However, the medical team has agreed that if her signs of infection continue to abate she can come home on Friday for the weekend and begin chemotherapy as an outpatient early next week. Who knew we'd be so thrilled with this possibility, but after all that she has been through, chemo sounds like a step up! She will come home with a couple of medical attachments for the continued healing of her incision wounds, and for the administration of her IV nutrition. Claude, Myrth, Kim and Jerry have all been trained in how to properly administer this and we will have home care nurses checking up on her. The medical team hope and believe that chemo will bring relief to her nausea through severely curtailing the ability of the cancer cells to produce the 'ascites' as well aiding her body to recover its ability to properly absorb some of the excess fluid. Our prayers at this point are that she will be able to begin chemo as currently scheduled and that it will bring the hoped for results.

Thoughts from Mom

Thoughts from Mom,
People are always asking me these days how I am doing. My first response is that I doing just fine, then I remember with a heavy heart that I am not doing fine, that my world has been turned upside down and that I am in a tunnel and I can’t see the light at the end of the tunnel. That is pretty much where Claude and I are.
Yesterday, Sunday, was a good day. At church I was able to renew my spirit, and try to put things in proper perspective. I know in my heart of hearts that in this life we will not be called upon to endure a burden that we cannot bear. So the problem for me is how to prepare myself to bear this burden in order to be be of help and service to Karri and her family. That is what I am working towards.
In our family we have “circled the wagons.” We all trying to make sense of this disaster that has struck us and trying to find a way to deal with it. At first when Karri was home it was pretty simple,: watch over her, love her, watch movies with her, do crossword puzzles with her and hope that she was healing. That didn’t work.
Currently we are taking turns being at the hospital with her during the day. Kim, Claude, Jerry and I take turns so she won’t be alone. This last weekend we took the family to Benihana’s to celebrate Kenny and Jordan’s High School graduation. Her oldest son Brandon took over for us since he is highly allergic to shellfish, even just the odor and steam from the cooking.
We wash her hair, sit with her, make smoothies for her, try to encourage her to eat , watch her sleep which she does a lot due to her heavy medications for pain and nausea, and do crossword puzzles which she requests. It is her way of staying alert which she wants so badly to do. Karri is a fighter and right now she is fighting to understand her condition and do what she can to help herself. She is sharp and lucid when she is awake and her memory is excellent. Even when she is sleeping and something happens around her she listens and remembers. She doesn’t miss a thing. We are all amazed by her.
At this point the only other thing we can do is pray for her. I have tried to put this in the Lord’s hands. This is hard for me because it means letting go, and it is personal agony for me. But it the only thing left for me to do. Only He knows.

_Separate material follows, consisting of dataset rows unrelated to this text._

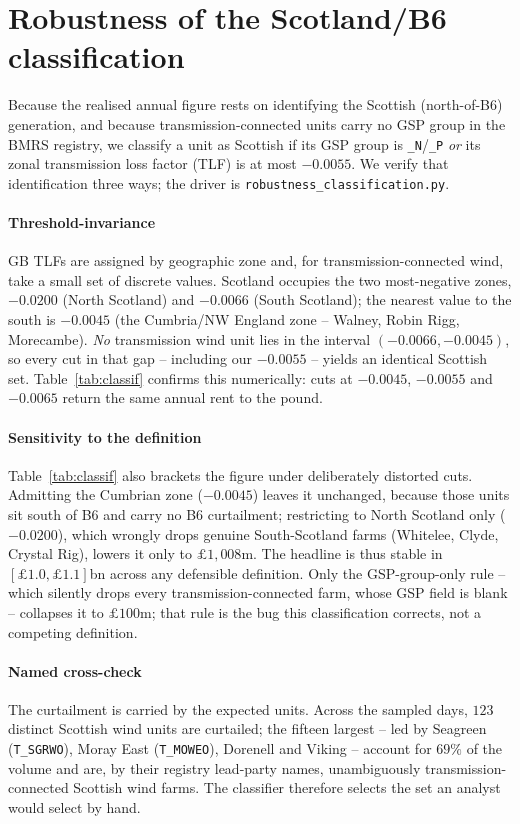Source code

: \documentclass[review,3p,times]{elsarticle}
\theoremstyle{plain}
\theoremstyle{definition}
\begin{document}
\section{Robustness of the Scotland/B6 classification}\label{app:classif}

Because the realised annual figure rests on identifying the Scottish
(north-of-B6) generation, and because transmission-connected units carry no GSP
group in the BMRS registry, we classify a unit as Scottish if its GSP group is
\texttt{\_N}/\texttt{\_P} \emph{or} its zonal transmission loss factor (TLF) is at
most $-0.0055$. We verify that identification three ways; the driver is
\texttt{robustness\_classification.py}.

\paragraph{Threshold-invariance} GB TLFs are assigned by geographic zone and, for
transmission-connected wind, take a small set of discrete values. Scotland
occupies the two most-negative zones, $-0.0200$ (North Scotland) and $-0.0066$
(South Scotland); the nearest value to the south is $-0.0045$ (the Cumbria/NW
England zone -- Walney, Robin Rigg, Morecambe). \emph{No} transmission wind unit
lies in the interval $(-0.0066,-0.0045)$, so every cut in that gap -- including our
$-0.0055$ -- yields an identical Scottish set. Table~\ref{tab:classif} confirms
this numerically: cuts at $-0.0045$, $-0.0055$ and $-0.0065$ return the same
annual rent to the pound.

\paragraph{Sensitivity to the definition} Table~\ref{tab:classif} also brackets
the figure under deliberately distorted cuts. Admitting the Cumbrian zone
($-0.0045$) leaves it unchanged, because those units sit south of B6 and carry no
B6 curtailment; restricting to North Scotland only ($-0.0200$), which wrongly
drops genuine South-Scotland farms (Whitelee, Clyde, Crystal Rig), lowers it only
to $\pounds1{,}008$m. The headline is thus stable in $[\pounds1.0,\pounds1.1]$bn
across any defensible definition. Only the GSP-group-only rule -- which silently
drops every transmission-connected farm, whose GSP field is blank -- collapses it
to $\pounds100$m; that rule is the bug this classification corrects, not a
competing definition.

\paragraph{Named cross-check} The curtailment is carried by the expected units.
Across the sampled days, $123$ distinct Scottish wind units are curtailed; the
fifteen largest -- led by Seagreen (\texttt{T\_SGRWO}), Moray East
(\texttt{T\_MOWEO}), Dorenell and Viking -- account for $69\%$ of the volume and
are, by their registry lead-party names, unambiguously transmission-connected
Scottish wind farms. The classifier therefore selects the set an analyst would
select by hand.
\end{document}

As Jerry says, Karri seems to have hit the 'reverse' lottery. Her drain from the abdominal cavity isn't working very well after the first evening it was placed and so she has fluid buildup with attendant nausea and pain again - thus more meds. This may mean she isn't stable enough to discharge early this week as we had hoped. Her oncologist and the hospital doctors continue to visit her daily to evaluate her condition. She is responding well to antibiotics and the infection seems close to being under control. A more comprehensive update will follow tomorrow after we meet with the discharge planning team.

Friday the 13th brings GOOD news!

As we are learning, things can change rapidly in Karri's world. Today the medical team agreed to try and work for her release early next week with the idea that she can continue to convalesce at home until her chemo start date. They appear to recognize that Karri will thrive emotionally in the home setting and they believe the infection is responding well enough to antibiotics that she can be successfully released with a portable home pump. Her nutritional profile is also improving with all that she has been receiving through IV lines at the hospital this past week and they think she can continue the TPN IV nutrition through an IV line from home as well. So far she is also responding well to the abdominal drain tube they placed yesterday. They have drained over 3 liters of fluid produced by the cancer cells since it was inserted yesterday and they hope that it won't build up so dramatically with this arrangement. If they can keep the fluid down, her nausea and pain should also decrease. Karri is very motivated to make this work if at all possible and so is the entire family. We will meet with the medical planning team at the hospital on Monday morning to learn the routine for her home cares needs beyond that which will be taken care of by home nurses. Keep your fingers crossed for her!

June 11 and 12: We meet the patient advocate

The best development of the past two days was the meeting with RN Pat Gild who will work within the system as Karri's nurse advocate. She will interface with the insurance company, with the hospital, with the doctors, and she will research questions we have about Karri's condition and share it with us. Her services are being paid for by Karri's insurance but she doesn't work for the insurance company. She interviewed Karri, Jerry, Claude and Myrth about Karri's history with her illness, gathering information. She seems to be a very caring person and listened to us patiently as she asked questions. She will have access to the hospital records and we hope she will help us to understand the medical aspects better as the doctors are often too busy to explain things to our satisfaction.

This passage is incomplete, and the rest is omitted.